Sola Scriptura Briefly Explained
Reformed churches say they believe in sola Scriptura, or Scripture alone. This phrase means they teach that the Bible alone is sufficient as the ultimate authority for the Christian. How might this doctrine be briefly explained to another? Here is an attempt to do so.
We must be careful to distinguish what we mean when we make the statement that God's Word, the Bible, is our only authority. Many well-meaning Christians make statements such as "We have no creed but Christ" or "We do not follow confessions, only the Bible." These statements are usually intended to mean that we do not need - or even should disdain - church creeds because they are "the teachings of men." We agree that insofar as a doctrine is not faithful to the Scriptures, it should be avoided.
However, the Lord has blessed the church down through the ages with Spirit-filled teachers of His Word. Where they have given us teachings that are faithful to what God says in His Word, those doctrines should be received with gratefulness by the church. Many churches use a historic summary of these teachings, called a confession, such as the Westminster Confession of Faith or Belgic Confession as a foundational document to explain what they believe and to give guidance to their practices. These time-tested confessions accurately summarize what the Bible teaches on important subjects. We use these confessions because the church is to be the "pillar and support of the truth" (I Timothy 3:15). Such confessions should always be viewed by the church as subordinate to the Bible, meaning it only has authority in so much as it agrees with Scripture. Only the Scriptures can bind the individual's conscience (Matthew 4:4; 15:3-9).
Having the Bible alone as our authority then means we have the following three practices.
The Word of God is Central to Our Life
The Cambridge Declaration states that "The evangelical church today has separated Scripture from its authoritative function....Therapeutic technique, marketing strategies, and the beat of the entertainment world often have far more to say about what the church wants, how it functions and what it offers, than does the Word of God." One chief way a Reformed congregation seeks to build its life on God's Word is by being ruled by the Biblical office of elders (Acts 14:23; Titus 1:5-9).
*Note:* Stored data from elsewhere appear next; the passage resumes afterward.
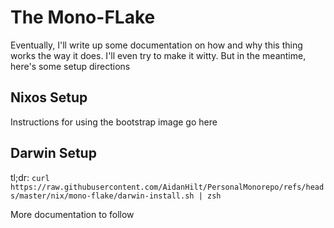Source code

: # The Mono-FLake
Eventually, I'll write up some documentation on how and why this thing works the way it does. I'll even try to make it witty. But in the meantime, here's some setup directions

## Nixos Setup
Instructions for using the bootstrap image go here

## Darwin Setup

tl;dr: `curl https://raw.githubusercontent.com/AidanHilt/PersonalMonorepo/refs/heads/master/nix/mono-flake/darwin-install.sh | zsh`

More documentation to follow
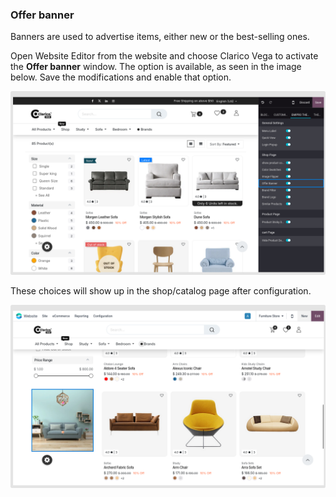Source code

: 
### Offer banner



Banners are used to advertise items, either new or the best-selling ones.


Open Website Editor from the website and choose Clarico Vega to activate the **Offer banner** window. The option  is available, as seen in the image below. Save the modifications and enable that option.


![](./images/obb1.png)

These choices will show up in the shop/catalog page after configuration.


![](./images/obb2.png)



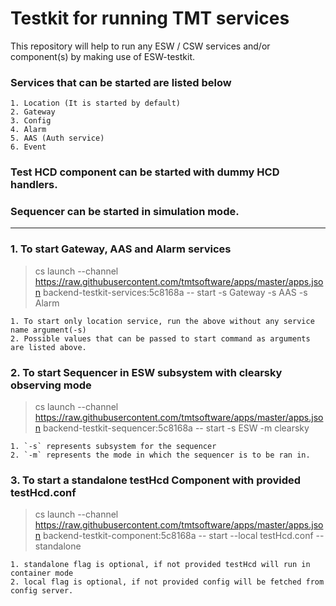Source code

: # Testkit for running TMT services
This repository will help to run any ESW / CSW services and/or component(s) by making use of ESW-testkit.

### Services that can be started are listed below
    1. Location (It is started by default)
    2. Gateway
    3. Config
    4. Alarm
    5. AAS (Auth service)
    6. Event

### Test HCD component can be started with dummy HCD handlers.
### Sequencer can be started in simulation mode.

---

### 1. To start Gateway, AAS and Alarm services
> cs launch --channel https://raw.githubusercontent.com/tmtsoftware/apps/master/apps.json backend-testkit-services:5c8168a -- start -s Gateway -s AAS -s Alarm

    1. To start only location service, run the above without any service name argument(-s)
    2. Possible values that can be passed to start command as arguments are listed above.

### 2. To start Sequencer in **ESW** subsystem with **clearsky** observing mode
> cs launch --channel https://raw.githubusercontent.com/tmtsoftware/apps/master/apps.json backend-testkit-sequencer:5c8168a -- start -s ESW -m clearsky

    1. `-s` represents subsystem for the sequencer
    2. `-m` represents the mode in which the sequencer is to be ran in.

### 3. To start a standalone testHcd Component with provided testHcd.conf
> cs launch --channel https://raw.githubusercontent.com/tmtsoftware/apps/master/apps.json backend-testkit-component:5c8168a -- start --local testHcd.conf --standalone
    
    1. standalone flag is optional, if not provided testHcd will run in container mode
    2. local flag is optional, if not provided config will be fetched from config server.
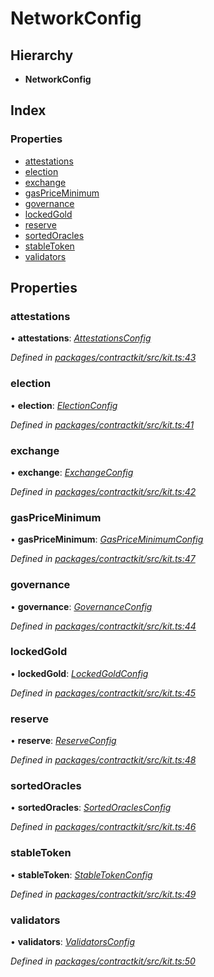 # NetworkConfig

## Hierarchy

* **NetworkConfig**

## Index

### Properties

* [attestations](_kit_.networkconfig.md#attestations)
* [election](_kit_.networkconfig.md#election)
* [exchange](_kit_.networkconfig.md#exchange)
* [gasPriceMinimum](_kit_.networkconfig.md#gaspriceminimum)
* [governance](_kit_.networkconfig.md#governance)
* [lockedGold](_kit_.networkconfig.md#lockedgold)
* [reserve](_kit_.networkconfig.md#reserve)
* [sortedOracles](_kit_.networkconfig.md#sortedoracles)
* [stableToken](_kit_.networkconfig.md#stabletoken)
* [validators](_kit_.networkconfig.md#validators)

## Properties

### attestations

• **attestations**: [_AttestationsConfig_](_wrappers_attestations_.attestationsconfig.md)

_Defined in_ [_packages/contractkit/src/kit.ts:43_](https://github.com/celo-org/celo-monorepo/blob/master/packages/contractkit/src/kit.ts#L43)

### election

• **election**: [_ElectionConfig_](_wrappers_election_.electionconfig.md)

_Defined in_ [_packages/contractkit/src/kit.ts:41_](https://github.com/celo-org/celo-monorepo/blob/master/packages/contractkit/src/kit.ts#L41)

### exchange

• **exchange**: [_ExchangeConfig_](_wrappers_exchange_.exchangeconfig.md)

_Defined in_ [_packages/contractkit/src/kit.ts:42_](https://github.com/celo-org/celo-monorepo/blob/master/packages/contractkit/src/kit.ts#L42)

### gasPriceMinimum

• **gasPriceMinimum**: [_GasPriceMinimumConfig_](_wrappers_gaspriceminimum_.gaspriceminimumconfig.md)

_Defined in_ [_packages/contractkit/src/kit.ts:47_](https://github.com/celo-org/celo-monorepo/blob/master/packages/contractkit/src/kit.ts#L47)

### governance

• **governance**: [_GovernanceConfig_](_wrappers_governance_.governanceconfig.md)

_Defined in_ [_packages/contractkit/src/kit.ts:44_](https://github.com/celo-org/celo-monorepo/blob/master/packages/contractkit/src/kit.ts#L44)

### lockedGold

• **lockedGold**: [_LockedGoldConfig_](_wrappers_lockedgold_.lockedgoldconfig.md)

_Defined in_ [_packages/contractkit/src/kit.ts:45_](https://github.com/celo-org/celo-monorepo/blob/master/packages/contractkit/src/kit.ts#L45)

### reserve

• **reserve**: [_ReserveConfig_](_wrappers_reserve_.reserveconfig.md)

_Defined in_ [_packages/contractkit/src/kit.ts:48_](https://github.com/celo-org/celo-monorepo/blob/master/packages/contractkit/src/kit.ts#L48)

### sortedOracles

• **sortedOracles**: [_SortedOraclesConfig_](_wrappers_sortedoracles_.sortedoraclesconfig.md)

_Defined in_ [_packages/contractkit/src/kit.ts:46_](https://github.com/celo-org/celo-monorepo/blob/master/packages/contractkit/src/kit.ts#L46)

### stableToken

• **stableToken**: [_StableTokenConfig_](_wrappers_stabletokenwrapper_.stabletokenconfig.md)

_Defined in_ [_packages/contractkit/src/kit.ts:49_](https://github.com/celo-org/celo-monorepo/blob/master/packages/contractkit/src/kit.ts#L49)

### validators

• **validators**: [_ValidatorsConfig_](_wrappers_validators_.validatorsconfig.md)

_Defined in_ [_packages/contractkit/src/kit.ts:50_](https://github.com/celo-org/celo-monorepo/blob/master/packages/contractkit/src/kit.ts#L50)

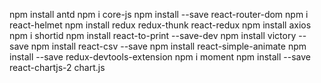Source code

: npm install antd
npm i core-js
npm install --save react-router-dom
npm i react-helmet
npm install redux redux-thunk react-redux
npm install axios
npm i shortid
npm install react-to-print --save-dev
npm install victory --save
npm install react-csv --save
npm install react-simple-animate
npm install --save redux-devtools-extension
npm i moment
npm install --save react-chartjs-2 chart.js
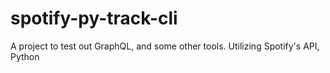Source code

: # spotify-py-track-cli
A project to test out GraphQL, and some other tools. Utilizing Spotify's API, Python

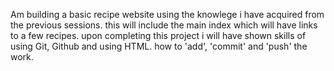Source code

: Am building a basic recipe website using the knowlege i have acquired from the previous sessions.
this will include the main index which will have links to a few recipes.
upon completing this project i will have shown skills of using Git, Github and using HTML.
how to 'add', 'commit' and 'push' the work.
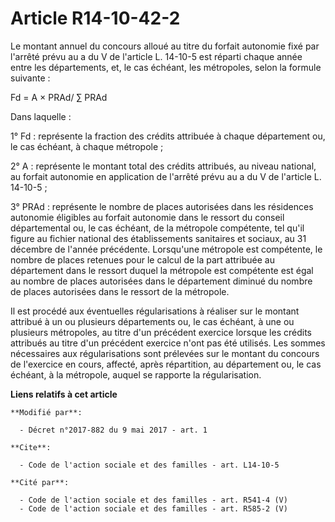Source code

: # Article R14-10-42-2

Le montant annuel du concours alloué au titre du forfait autonomie fixé par l'arrêté prévu au a du V de l'article L. 14-10-5
est réparti chaque année entre les départements, et, le cas échéant, les métropoles, selon la formule suivante :

Fd = A × PRAd/ ∑ PRAd

Dans laquelle :

1° Fd : représente la fraction des crédits attribuée à chaque département ou, le cas échéant, à chaque métropole ;

2° A : représente le montant total des crédits attribués, au niveau national, au forfait autonomie en application de l'arrêté
prévu au a du V de l'article L. 14-10-5 ;

3° PRAd : représente le nombre de places autorisées dans les résidences autonomie éligibles au forfait autonomie dans le
ressort du conseil départemental ou, le cas échéant, de la métropole compétente, tel qu'il figure au fichier national des
établissements sanitaires et sociaux, au 31 décembre de l'année précédente. Lorsqu'une métropole est compétente, le nombre de
places retenues pour le calcul de la part attribuée au département dans le ressort duquel la métropole est compétente est
égal au nombre de places autorisées dans le département diminué du nombre de places autorisées dans le ressort de la
métropole.

Il est procédé aux éventuelles régularisations à réaliser sur le montant attribué à un ou plusieurs départements ou, le cas
échéant, à une ou plusieurs métropoles, au titre d'un précédent exercice lorsque les crédits attribués au titre d'un
précédent exercice n'ont pas été utilisés. Les sommes nécessaires aux régularisations sont prélevées sur le montant du
concours de l'exercice en cours, affecté, après répartition, au département ou, le cas échéant, à la métropole, auquel se
rapporte la régularisation.

**Liens relatifs à cet article**

	**Modifié par**:

	  - Décret n°2017-882 du 9 mai 2017 - art. 1

	**Cite**:

	  - Code de l'action sociale et des familles - art. L14-10-5

	**Cité par**:

	  - Code de l'action sociale et des familles - art. R541-4 (V)
	  - Code de l'action sociale et des familles - art. R585-2 (V)
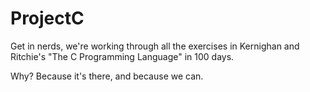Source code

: # ProjectC

Get in nerds, we're working through all the exercises in Kernighan and Ritchie's "The C Programming Language" in 100 days.

Why? Because it's there, and because we can. 
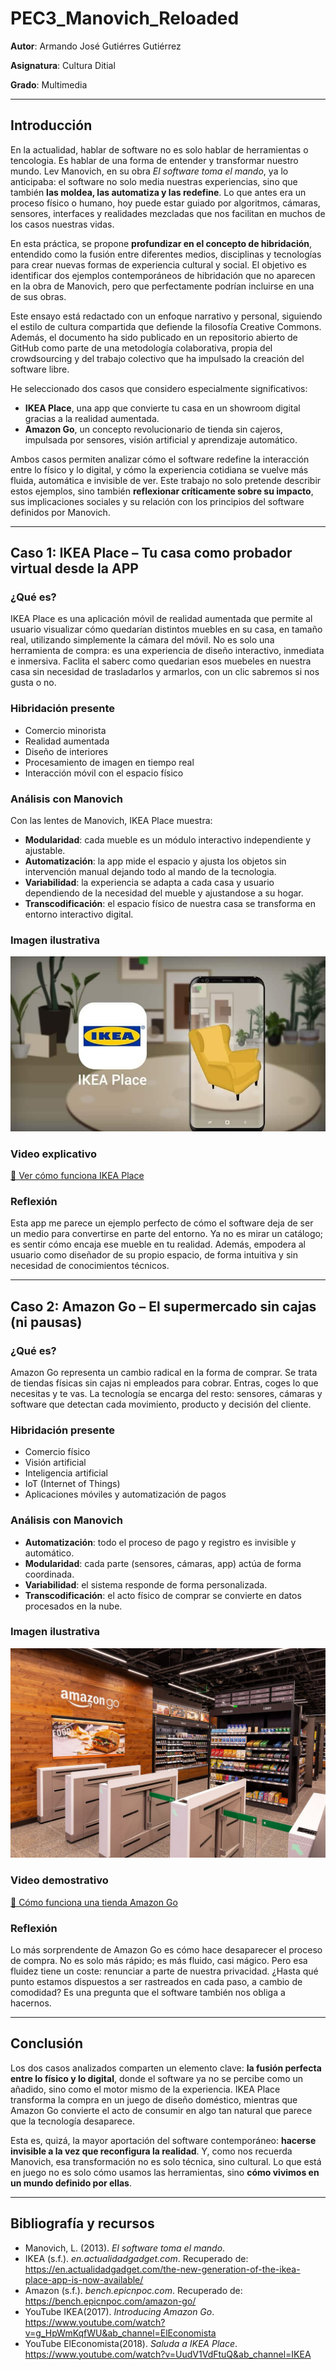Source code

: # PEC3_Manovich_Reloaded

**Autor**: Armando José Gutiérres Gutiérrez

**Asignatura**: Cultura Ditial

**Grado**: Multimedia

---

## Introducción

En la actualidad, hablar de software no es solo hablar de herramientas o tencologia. Es hablar de una forma de entender y transformar nuestro mundo. Lev Manovich, en su obra *El software toma el mando*, ya lo anticipaba: el software no solo media nuestras experiencias, sino que también **las moldea, las automatiza y las redefine**. Lo que antes era un proceso físico o humano, hoy puede estar guiado por algoritmos, cámaras, sensores, interfaces y realidades mezcladas que nos facilitan en muchos de los casos nuestras vidas.

En esta práctica, se propone **profundizar en el concepto de hibridación**, entendido como la fusión entre diferentes medios, disciplinas y tecnologías para crear nuevas formas de experiencia cultural y social. El objetivo es identificar dos ejemplos contemporáneos de hibridación que no aparecen en la obra de Manovich, pero que perfectamente podrían incluirse en una de sus obras.

Este ensayo está redactado con un enfoque narrativo y personal, siguiendo el estilo de cultura compartida que defiende la filosofía Creative Commons. Además, el documento ha sido publicado en un repositorio abierto de GitHub como parte de una metodología colaborativa, propia del crowdsourcing y del trabajo colectivo que ha impulsado la creación del software libre.

He seleccionado dos casos que considero especialmente significativos:

- **IKEA Place**, una app que convierte tu casa en un showroom digital gracias a la realidad aumentada.
- **Amazon Go**, un concepto revolucionario de tienda sin cajeros, impulsada por sensores, visión artificial y aprendizaje automático.

Ambos casos permiten analizar cómo el software redefine la interacción entre lo físico y lo digital, y cómo la experiencia cotidiana se vuelve más fluida, automática e invisible de ver. Este trabajo no solo pretende describir estos ejemplos, sino también **reflexionar críticamente sobre su impacto**, sus implicaciones sociales y su relación con los principios del software definidos por Manovich.

---

## Caso 1: IKEA Place – Tu casa como probador virtual desde la APP

### ¿Qué es?

IKEA Place es una aplicación móvil de realidad aumentada que permite al usuario visualizar cómo quedarían distintos muebles en su casa, en tamaño real, utilizando simplemente la cámara del móvil. No es solo una herramienta de compra: es una experiencia de diseño interactivo, inmediata e inmersiva. Faclita el saberc como quedarian esos muebeles en
nuestra casa sin necesidad de trasladarlos y armarlos, con un clic sabremos si nos gusta o no.

### Hibridación presente

- Comercio minorista
- Realidad aumentada
- Diseño de interiores
- Procesamiento de imagen en tiempo real
- Interacción móvil con el espacio físico

### Análisis con Manovich

Con las lentes de Manovich, IKEA Place muestra:
- **Modularidad**: cada mueble es un módulo interactivo independiente y ajustable.
- **Automatización**: la app mide el espacio y ajusta los objetos sin intervención manual dejando todo al mando de la tecnologia.
- **Variabilidad**: la experiencia se adapta a cada casa y usuario dependiendo de la necesidad del mueble y ajustandose a su hogar.
- **Transcodificación**: el espacio físico de nuestra casa se transforma en entorno interactivo digital.

### Imagen ilustrativa  
![IKEA Place](./ikea.jpg)

### Video explicativo  
[🔗 Ver cómo funciona IKEA Place](https://www.youtube.com/watch?v=UudV1VdFtuQ&ab_channel=IKEA)

### Reflexión

Esta app me parece un ejemplo perfecto de cómo el software deja de ser un medio para convertirse en parte del entorno. Ya no es mirar un catálogo; es sentir cómo encaja ese mueble en tu realidad. Además, empodera al usuario como diseñador de su propio espacio, de forma intuitiva y sin necesidad de conocimientos técnicos.

---

## Caso 2: Amazon Go – El supermercado sin cajas (ni pausas)

### ¿Qué es?

Amazon Go representa un cambio radical en la forma de comprar. Se trata de tiendas físicas sin cajas ni empleados para cobrar. Entras, coges lo que necesitas y te vas. La tecnología se encarga del resto: sensores, cámaras y software que detectan cada movimiento, producto y decisión del cliente.

### Hibridación presente

- Comercio físico
- Visión artificial
- Inteligencia artificial
- IoT (Internet of Things)
- Aplicaciones móviles y automatización de pagos

### Análisis con Manovich

- **Automatización**: todo el proceso de pago y registro es invisible y automático.
- **Modularidad**: cada parte (sensores, cámaras, app) actúa de forma coordinada.
- **Variabilidad**: el sistema responde de forma personalizada.
- **Transcodificación**: el acto físico de comprar se convierte en datos procesados en la nube.

### Imagen ilustrativa  
![IKEA Place](./amazon.jpg)

### Video demostrativo  
[🔗 Cómo funciona una tienda Amazon Go](https://www.youtube.com/watch?v=g_HpWmKqfWU&ab_channel=ElEconomista)

### Reflexión

Lo más sorprendente de Amazon Go es cómo hace desaparecer el proceso de compra. No es solo más rápido; es más fluido, casi mágico. Pero esa fluidez tiene un coste: renunciar a parte de nuestra privacidad. ¿Hasta qué punto estamos dispuestos a ser rastreados en cada paso, a cambio de comodidad? Es una pregunta que el software también nos obliga a hacernos.

---

## Conclusión

Los dos casos analizados comparten un elemento clave: **la fusión perfecta entre lo físico y lo digital**, donde el software ya no se percibe como un añadido, sino como el motor mismo de la experiencia. IKEA Place transforma la compra en un juego de diseño doméstico, mientras que Amazon Go convierte el acto de consumir en algo tan natural que parece que la tecnología desaparece.

Esta es, quizá, la mayor aportación del software contemporáneo: **hacerse invisible a la vez que reconfigura la realidad**. Y, como nos recuerda Manovich, esa transformación no es solo técnica, sino cultural. Lo que está en juego no es solo cómo usamos las herramientas, sino **cómo vivimos en un mundo definido por ellas**.

---

## Bibliografía y recursos

- Manovich, L. (2013). *El software toma el mando*.  
- IKEA (s.f.). *en.actualidadgadget.com*. Recuperado de: https://en.actualidadgadget.com/the-new-generation-of-the-ikea-place-app-is-now-available/
- Amazon (s.f.). *bench.epicnpoc.com*. Recuperado de: https://bench.epicnpoc.com/amazon-go/ 
- YouTube IKEA(2017). *Introducing Amazon Go*. https://www.youtube.com/watch?v=g_HpWmKqfWU&ab_channel=ElEconomista  
- YouTube ElEconomista(2018). *Saluda a IKEA Place*. https://www.youtube.com/watch?v=UudV1VdFtuQ&ab_channel=IKEA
The elders are to faithfully shepherd the congregation according to the Scriptures through providing Biblical preaching and accountability. They should actively encouraging God's people to participate in a life devoted to the Bible through such means as personal devotions, family worship, and Bible study.
The Word of God is Central to Our Faith
One cannot know Jesus Christ, who is called the Word (John 1:1,14), without knowing the Scriptures (John 5:39). One cannot love Jesus Christ without loving and obeying the Scriptures (John 14:14,21). Indeed, the only way to clearly know and follow Him is through knowing and believing the Bible (John 5:24). Doctrines from God's Word must be central to the Christian faith. Congregations that hold to sola Scriptura are committed to educating their members through such means as memorizing Scripture, catechizing, having Bible studies, encouraging family worship, reading sound theological books, and promoting conferences and other materials that are helpful to growing their faith. People should have access to those resources that will put them in deeper touch with the truths of the historic Christian faith.
The Word of God is Central to Our Worship
In the worship of the Holy God, only His Word is to guide us to worship in a way that is pleasing to Him (Hebrews 8:4-6; 9:1). Churches holding to sola Scriptura should be evident by the way they worship the Lord. They should seek to read eagerly the Word of God (I Timothy 4:13). Congregations should listen obediently to the whole counsel of God as it is preached in an expository fashion (II Timothy 4:2-4). They sing joyfully the Biblical songs God has given us for worship (Psalm 95:1-2; Colossians 3:16). We seek to worship God as He has commanded.
Loving God by loving His Word, or living sola Scriptura, is what being Reformed is all about (Psalm 119:97)!